** MATERIAL FOR THIS EXERCISE follows **

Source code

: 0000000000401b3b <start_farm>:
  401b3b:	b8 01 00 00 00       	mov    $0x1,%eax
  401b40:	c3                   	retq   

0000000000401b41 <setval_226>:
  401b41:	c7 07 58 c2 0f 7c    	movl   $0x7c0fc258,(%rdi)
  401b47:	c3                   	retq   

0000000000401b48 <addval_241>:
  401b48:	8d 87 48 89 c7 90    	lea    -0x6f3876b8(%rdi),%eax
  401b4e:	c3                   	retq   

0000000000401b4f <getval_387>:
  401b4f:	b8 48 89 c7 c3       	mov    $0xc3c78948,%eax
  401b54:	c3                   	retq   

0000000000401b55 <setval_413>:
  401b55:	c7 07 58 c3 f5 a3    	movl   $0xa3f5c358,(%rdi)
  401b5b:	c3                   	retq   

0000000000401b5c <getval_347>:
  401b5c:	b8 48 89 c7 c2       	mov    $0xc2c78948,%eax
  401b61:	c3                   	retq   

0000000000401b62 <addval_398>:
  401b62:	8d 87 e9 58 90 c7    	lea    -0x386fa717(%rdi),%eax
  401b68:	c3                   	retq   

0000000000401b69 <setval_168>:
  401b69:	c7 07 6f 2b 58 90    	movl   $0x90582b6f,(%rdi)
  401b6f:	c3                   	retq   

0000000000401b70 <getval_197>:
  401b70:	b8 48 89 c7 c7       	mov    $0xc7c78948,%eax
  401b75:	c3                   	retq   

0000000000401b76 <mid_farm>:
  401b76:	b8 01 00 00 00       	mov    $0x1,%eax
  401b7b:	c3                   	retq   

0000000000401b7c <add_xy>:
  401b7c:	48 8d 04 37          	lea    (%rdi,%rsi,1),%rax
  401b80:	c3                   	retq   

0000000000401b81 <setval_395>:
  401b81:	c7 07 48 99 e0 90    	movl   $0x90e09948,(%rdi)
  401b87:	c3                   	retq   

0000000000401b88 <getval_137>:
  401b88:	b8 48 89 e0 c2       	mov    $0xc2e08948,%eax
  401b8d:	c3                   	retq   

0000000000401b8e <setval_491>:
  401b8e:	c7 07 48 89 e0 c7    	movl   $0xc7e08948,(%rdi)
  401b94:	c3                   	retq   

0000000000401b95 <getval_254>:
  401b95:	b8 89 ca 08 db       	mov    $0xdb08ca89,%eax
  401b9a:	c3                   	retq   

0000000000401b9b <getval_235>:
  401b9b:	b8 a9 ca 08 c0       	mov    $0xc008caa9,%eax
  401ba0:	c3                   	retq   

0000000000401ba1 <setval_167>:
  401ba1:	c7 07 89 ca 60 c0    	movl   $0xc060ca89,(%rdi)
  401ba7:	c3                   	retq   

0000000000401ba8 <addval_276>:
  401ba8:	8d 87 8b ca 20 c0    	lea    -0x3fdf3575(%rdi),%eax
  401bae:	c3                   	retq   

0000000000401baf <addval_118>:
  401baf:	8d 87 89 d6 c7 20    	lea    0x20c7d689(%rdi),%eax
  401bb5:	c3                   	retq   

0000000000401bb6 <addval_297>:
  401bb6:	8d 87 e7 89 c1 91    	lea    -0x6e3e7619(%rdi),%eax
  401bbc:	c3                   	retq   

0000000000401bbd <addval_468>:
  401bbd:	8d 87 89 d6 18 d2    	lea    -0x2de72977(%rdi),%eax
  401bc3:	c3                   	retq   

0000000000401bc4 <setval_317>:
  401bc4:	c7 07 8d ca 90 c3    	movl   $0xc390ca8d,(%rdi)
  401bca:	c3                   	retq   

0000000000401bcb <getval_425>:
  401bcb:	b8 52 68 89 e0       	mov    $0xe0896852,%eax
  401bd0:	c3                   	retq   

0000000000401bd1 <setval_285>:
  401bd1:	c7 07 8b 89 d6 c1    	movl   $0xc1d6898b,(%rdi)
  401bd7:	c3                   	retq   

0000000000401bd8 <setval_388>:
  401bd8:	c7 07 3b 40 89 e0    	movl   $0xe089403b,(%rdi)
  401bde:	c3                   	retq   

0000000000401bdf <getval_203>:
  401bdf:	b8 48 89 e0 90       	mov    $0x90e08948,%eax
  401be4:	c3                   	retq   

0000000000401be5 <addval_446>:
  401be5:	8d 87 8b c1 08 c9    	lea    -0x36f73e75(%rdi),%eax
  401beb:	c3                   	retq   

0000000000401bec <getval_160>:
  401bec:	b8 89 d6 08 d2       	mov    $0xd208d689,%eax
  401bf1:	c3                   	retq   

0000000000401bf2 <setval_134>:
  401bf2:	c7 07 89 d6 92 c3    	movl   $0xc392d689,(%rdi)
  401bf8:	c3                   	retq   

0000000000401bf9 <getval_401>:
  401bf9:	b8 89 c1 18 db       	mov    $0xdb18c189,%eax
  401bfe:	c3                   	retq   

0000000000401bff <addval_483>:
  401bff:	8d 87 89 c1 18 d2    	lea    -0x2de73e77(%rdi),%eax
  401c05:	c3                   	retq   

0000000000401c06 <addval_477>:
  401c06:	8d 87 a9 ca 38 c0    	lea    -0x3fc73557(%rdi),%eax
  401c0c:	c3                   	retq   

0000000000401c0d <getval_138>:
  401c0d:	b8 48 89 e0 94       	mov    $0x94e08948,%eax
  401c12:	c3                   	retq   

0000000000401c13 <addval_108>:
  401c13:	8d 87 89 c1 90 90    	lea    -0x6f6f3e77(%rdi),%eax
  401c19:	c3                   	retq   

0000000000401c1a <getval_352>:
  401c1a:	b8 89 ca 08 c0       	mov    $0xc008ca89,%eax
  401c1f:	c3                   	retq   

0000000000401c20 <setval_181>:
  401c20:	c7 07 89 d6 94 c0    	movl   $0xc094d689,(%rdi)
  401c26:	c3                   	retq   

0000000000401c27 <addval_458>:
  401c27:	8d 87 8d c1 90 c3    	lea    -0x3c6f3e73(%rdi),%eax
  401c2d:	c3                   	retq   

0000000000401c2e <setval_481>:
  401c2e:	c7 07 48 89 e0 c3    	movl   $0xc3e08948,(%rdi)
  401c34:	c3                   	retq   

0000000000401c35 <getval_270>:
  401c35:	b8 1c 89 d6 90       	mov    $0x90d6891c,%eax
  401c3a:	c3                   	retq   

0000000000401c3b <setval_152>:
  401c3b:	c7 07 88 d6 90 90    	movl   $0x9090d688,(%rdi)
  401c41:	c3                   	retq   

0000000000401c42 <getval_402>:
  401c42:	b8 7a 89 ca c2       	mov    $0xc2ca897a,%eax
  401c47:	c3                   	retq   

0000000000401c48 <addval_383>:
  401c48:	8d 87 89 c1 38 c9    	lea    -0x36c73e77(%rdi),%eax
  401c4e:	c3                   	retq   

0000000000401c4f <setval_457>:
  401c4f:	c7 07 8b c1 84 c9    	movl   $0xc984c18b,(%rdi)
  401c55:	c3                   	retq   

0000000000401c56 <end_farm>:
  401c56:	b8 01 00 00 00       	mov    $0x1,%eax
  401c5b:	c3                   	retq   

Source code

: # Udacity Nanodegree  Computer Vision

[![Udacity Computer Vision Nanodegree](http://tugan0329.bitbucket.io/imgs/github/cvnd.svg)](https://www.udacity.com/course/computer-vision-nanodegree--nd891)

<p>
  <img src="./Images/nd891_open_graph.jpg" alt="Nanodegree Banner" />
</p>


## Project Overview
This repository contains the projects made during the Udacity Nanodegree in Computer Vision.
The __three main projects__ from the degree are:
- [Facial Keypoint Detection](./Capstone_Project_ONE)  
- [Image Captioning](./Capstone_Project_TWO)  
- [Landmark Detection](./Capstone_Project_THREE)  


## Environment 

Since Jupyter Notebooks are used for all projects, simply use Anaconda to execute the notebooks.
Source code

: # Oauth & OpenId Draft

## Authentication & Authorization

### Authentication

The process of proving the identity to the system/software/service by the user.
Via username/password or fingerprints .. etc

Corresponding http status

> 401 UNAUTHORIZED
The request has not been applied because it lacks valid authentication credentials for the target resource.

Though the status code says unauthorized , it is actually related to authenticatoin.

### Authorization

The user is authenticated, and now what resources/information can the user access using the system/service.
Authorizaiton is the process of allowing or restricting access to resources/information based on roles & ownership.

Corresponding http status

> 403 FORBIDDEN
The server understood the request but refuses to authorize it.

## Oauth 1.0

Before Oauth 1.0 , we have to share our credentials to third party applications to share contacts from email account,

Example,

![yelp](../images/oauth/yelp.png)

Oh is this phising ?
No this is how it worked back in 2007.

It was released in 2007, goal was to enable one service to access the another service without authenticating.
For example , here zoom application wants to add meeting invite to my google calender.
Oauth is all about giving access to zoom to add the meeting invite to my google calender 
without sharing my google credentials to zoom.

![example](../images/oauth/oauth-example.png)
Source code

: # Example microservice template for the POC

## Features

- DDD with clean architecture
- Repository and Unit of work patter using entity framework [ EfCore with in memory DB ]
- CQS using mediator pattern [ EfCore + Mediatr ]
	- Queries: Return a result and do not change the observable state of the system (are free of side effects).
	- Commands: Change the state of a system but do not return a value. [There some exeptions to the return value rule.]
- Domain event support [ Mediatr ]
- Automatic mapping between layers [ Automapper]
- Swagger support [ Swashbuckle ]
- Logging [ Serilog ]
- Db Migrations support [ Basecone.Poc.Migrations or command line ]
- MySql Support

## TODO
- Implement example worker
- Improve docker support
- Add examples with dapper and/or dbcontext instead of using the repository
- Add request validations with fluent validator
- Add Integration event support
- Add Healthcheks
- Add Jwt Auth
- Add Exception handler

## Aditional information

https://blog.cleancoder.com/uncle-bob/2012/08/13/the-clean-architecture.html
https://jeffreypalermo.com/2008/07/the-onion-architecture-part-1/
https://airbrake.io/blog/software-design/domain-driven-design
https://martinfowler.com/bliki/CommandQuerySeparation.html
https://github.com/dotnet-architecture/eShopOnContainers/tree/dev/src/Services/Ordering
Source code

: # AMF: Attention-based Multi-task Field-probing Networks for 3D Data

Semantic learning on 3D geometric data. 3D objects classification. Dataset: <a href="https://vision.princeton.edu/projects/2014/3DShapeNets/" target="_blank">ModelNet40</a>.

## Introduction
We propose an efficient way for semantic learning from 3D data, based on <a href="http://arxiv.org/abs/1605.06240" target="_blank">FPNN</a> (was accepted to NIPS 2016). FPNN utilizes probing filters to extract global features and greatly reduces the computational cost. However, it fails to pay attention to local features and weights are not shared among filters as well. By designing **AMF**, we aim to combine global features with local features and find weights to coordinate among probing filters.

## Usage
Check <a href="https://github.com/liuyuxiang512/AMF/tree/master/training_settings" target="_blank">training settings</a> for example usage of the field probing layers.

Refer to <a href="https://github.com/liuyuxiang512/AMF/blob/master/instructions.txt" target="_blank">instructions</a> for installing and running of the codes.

** End of MATERIAL FOR THIS EXERCISE **

* [WORK REQUIRED]
What is needed is every line from the start of the entries through the line containing "07 6f 2b 58", returned word for word and nothing else.

* [WRITTEN SOLUTION]
Source code

: 0000000000401b3b <start_farm>:
  401b3b:	b8 01 00 00 00       	mov    $0x1,%eax
  401b40:	c3                   	retq   

0000000000401b41 <setval_226>:
  401b41:	c7 07 58 c2 0f 7c    	movl   $0x7c0fc258,(%rdi)
  401b47:	c3                   	retq   

0000000000401b48 <addval_241>:
  401b48:	8d 87 48 89 c7 90    	lea    -0x6f3876b8(%rdi),%eax
  401b4e:	c3                   	retq   

0000000000401b4f <getval_387>:
  401b4f:	b8 48 89 c7 c3       	mov    $0xc3c78948,%eax
  401b54:	c3                   	retq   

0000000000401b55 <setval_413>:
  401b55:	c7 07 58 c3 f5 a3    	movl   $0xa3f5c358,(%rdi)
  401b5b:	c3                   	retq   

0000000000401b5c <getval_347>:
  401b5c:	b8 48 89 c7 c2       	mov    $0xc2c78948,%eax
  401b61:	c3                   	retq   

0000000000401b62 <addval_398>:
  401b62:	8d 87 e9 58 90 c7    	lea    -0x386fa717(%rdi),%eax
  401b68:	c3                   	retq   

0000000000401b69 <setval_168>:
  401b69:	c7 07 6f 2b 58 90    	movl   $0x90582b6f,(%rdi)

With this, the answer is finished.